The bill was first introduced in November 2017 by Senator John McCain (R-Ariz.), then Chairman of the Senate Armed Services Committee, and Senator Cardin, then Ranking Member of the Senate Foreign Relations Committee, in response to the wave of atrocities carried out by the Burmese government against the Rohingya in August 2017.
Along with Senators Cardin, Young, Durbin, Rubio and Merkley, the Burma Human Rights and Freedom Act of 2018 (S.3696) is cosponsored by Senators Brian Schatz (D-Hawaii), Chris Van Hollen (D-Md.), Cory Booker (D-N.J.), Ed Markey (D-Mass.), Susan Collins (R-Maine), Chris Coons (D-Del.), Maria Cantwell (D-Wash.), Jeanne Shaheen (D-N.H.), Ron Wyden (D-Ore.), Kamala Harris (D-Calif.), Bob Casey (D-Pa.), and Kaine (D-Va.).
Specifically, the Senate legislation would:
- State the U.S. policy of calibrated engagement, which supports a peaceful, prosperous, and democratic Burma that respects the human rights of all of its people regardless of ethnicity and religion.
- Authorize humanitarian assistance for the Rohingya, including refugees in Bangladesh, the region and implementation of the Kofi Annan Commission.
- Instruct Treasury to only vote for international financial assistance projects that do not partner with the Burmese military owned enterprise.

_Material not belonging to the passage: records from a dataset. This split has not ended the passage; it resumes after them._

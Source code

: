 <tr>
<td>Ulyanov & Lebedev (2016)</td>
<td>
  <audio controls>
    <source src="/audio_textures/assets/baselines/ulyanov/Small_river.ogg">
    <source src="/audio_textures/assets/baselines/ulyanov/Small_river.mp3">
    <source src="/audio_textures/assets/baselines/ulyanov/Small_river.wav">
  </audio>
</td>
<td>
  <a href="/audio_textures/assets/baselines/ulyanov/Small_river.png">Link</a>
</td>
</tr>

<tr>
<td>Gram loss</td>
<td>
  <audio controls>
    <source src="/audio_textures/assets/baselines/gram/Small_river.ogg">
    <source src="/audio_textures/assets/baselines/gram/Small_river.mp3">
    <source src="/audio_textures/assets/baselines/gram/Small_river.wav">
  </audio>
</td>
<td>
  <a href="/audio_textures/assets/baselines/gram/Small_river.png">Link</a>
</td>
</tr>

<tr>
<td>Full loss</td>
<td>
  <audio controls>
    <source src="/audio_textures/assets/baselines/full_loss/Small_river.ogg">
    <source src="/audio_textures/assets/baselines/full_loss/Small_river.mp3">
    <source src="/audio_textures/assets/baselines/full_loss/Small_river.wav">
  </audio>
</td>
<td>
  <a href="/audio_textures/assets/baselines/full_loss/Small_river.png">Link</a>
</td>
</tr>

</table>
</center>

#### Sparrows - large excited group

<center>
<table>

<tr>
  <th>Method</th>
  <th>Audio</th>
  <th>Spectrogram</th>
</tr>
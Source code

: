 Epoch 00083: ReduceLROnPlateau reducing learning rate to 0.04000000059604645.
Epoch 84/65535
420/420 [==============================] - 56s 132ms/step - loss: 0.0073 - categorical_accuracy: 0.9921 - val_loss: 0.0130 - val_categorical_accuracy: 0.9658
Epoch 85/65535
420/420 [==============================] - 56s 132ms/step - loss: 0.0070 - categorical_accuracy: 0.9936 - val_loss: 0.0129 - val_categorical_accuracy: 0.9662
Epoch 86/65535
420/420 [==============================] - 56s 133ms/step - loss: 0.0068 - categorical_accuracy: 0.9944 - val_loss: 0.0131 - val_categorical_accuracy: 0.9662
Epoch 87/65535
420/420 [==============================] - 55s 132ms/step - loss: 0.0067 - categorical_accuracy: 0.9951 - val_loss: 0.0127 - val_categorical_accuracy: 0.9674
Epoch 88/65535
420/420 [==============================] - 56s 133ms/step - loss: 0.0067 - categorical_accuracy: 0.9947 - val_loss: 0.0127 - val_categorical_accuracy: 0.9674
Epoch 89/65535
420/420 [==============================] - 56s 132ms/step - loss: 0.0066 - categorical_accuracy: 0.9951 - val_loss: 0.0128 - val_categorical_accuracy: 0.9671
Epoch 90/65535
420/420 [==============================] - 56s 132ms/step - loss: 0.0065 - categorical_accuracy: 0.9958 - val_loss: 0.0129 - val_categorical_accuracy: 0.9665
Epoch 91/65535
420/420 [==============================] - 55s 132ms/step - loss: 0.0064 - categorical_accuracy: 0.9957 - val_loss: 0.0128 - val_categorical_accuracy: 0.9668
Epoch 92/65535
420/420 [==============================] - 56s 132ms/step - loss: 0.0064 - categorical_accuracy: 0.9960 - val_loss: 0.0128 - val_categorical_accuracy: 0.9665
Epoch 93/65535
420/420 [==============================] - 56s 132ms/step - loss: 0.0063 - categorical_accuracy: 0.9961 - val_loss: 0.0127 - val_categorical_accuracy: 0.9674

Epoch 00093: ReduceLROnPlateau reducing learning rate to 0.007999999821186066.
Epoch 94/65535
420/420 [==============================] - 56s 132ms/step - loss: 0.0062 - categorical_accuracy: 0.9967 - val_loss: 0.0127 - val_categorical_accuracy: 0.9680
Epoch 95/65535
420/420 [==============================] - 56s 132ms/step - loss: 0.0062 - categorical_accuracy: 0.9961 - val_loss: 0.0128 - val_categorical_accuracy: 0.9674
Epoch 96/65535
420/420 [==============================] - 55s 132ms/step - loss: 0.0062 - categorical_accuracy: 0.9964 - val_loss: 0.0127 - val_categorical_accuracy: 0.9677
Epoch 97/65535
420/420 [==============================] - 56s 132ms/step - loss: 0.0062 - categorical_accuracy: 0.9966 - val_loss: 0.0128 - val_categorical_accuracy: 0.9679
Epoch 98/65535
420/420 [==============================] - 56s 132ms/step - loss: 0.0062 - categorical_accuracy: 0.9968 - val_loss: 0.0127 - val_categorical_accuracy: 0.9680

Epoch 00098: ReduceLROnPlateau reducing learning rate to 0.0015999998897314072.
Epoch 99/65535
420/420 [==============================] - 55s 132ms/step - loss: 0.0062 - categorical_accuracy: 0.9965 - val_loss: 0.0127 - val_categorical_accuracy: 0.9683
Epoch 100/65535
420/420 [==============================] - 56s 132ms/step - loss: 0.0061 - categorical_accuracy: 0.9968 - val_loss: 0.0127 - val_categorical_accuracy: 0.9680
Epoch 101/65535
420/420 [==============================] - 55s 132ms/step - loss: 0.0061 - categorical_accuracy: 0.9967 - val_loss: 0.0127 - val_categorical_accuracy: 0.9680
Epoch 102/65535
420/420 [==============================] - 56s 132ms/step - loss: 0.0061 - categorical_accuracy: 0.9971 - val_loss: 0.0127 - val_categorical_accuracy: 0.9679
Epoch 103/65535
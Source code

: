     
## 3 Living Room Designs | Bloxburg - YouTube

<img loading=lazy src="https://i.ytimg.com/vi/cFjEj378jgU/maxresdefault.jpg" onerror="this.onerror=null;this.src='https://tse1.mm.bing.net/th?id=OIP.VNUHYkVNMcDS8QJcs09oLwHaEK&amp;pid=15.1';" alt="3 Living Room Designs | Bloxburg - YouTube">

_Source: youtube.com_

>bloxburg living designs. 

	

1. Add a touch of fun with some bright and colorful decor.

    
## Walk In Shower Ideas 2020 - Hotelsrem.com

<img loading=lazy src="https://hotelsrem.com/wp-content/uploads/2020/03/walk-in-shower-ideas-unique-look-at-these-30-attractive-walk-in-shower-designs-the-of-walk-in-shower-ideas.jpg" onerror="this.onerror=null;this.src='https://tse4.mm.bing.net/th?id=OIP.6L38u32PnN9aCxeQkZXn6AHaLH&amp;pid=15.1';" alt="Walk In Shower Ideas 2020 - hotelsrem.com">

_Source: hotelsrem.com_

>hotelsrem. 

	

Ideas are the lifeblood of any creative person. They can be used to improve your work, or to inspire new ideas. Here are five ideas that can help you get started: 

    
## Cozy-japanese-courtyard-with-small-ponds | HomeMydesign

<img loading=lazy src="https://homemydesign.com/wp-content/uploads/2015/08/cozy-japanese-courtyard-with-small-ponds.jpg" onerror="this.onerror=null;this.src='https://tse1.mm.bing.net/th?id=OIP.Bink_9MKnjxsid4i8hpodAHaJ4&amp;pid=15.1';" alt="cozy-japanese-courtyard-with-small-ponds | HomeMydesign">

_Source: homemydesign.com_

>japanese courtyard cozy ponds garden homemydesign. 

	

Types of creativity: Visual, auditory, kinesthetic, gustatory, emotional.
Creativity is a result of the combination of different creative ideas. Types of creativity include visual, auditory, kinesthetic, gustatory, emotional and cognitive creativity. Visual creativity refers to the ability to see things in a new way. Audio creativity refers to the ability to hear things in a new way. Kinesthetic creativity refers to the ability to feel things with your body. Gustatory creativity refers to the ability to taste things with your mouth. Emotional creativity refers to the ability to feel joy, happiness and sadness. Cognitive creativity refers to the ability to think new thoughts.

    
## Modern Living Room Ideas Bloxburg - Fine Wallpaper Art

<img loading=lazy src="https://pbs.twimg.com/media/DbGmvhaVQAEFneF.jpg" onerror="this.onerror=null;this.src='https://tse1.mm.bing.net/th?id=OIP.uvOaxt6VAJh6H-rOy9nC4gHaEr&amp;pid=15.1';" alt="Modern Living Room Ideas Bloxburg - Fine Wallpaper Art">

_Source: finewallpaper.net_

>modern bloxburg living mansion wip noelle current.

- Express the Sense of Congress calling on the Burmese government to ensure the right of returnees and to fully implement all of the recommendations of the Kofi Annan Commission.
- Codify U.S.-Burma military to military cooperation restrictions.
- Re-impose the U.S. jade and rubies ban and require a report on Burma GSP privileges.
- Require a report on which individuals should be placed on visa bans and on the SDN list for senior Burmese military officials.
- Require a report on promoting inclusive and responsible economic growth and development in Burma.
- Require a report on accountability for ethnic cleansing, crimes against humanity and genocide in Burma, a feasibility and desirability study of potential transitional justice mechanisms for Burma, and authorize technical assistance for it.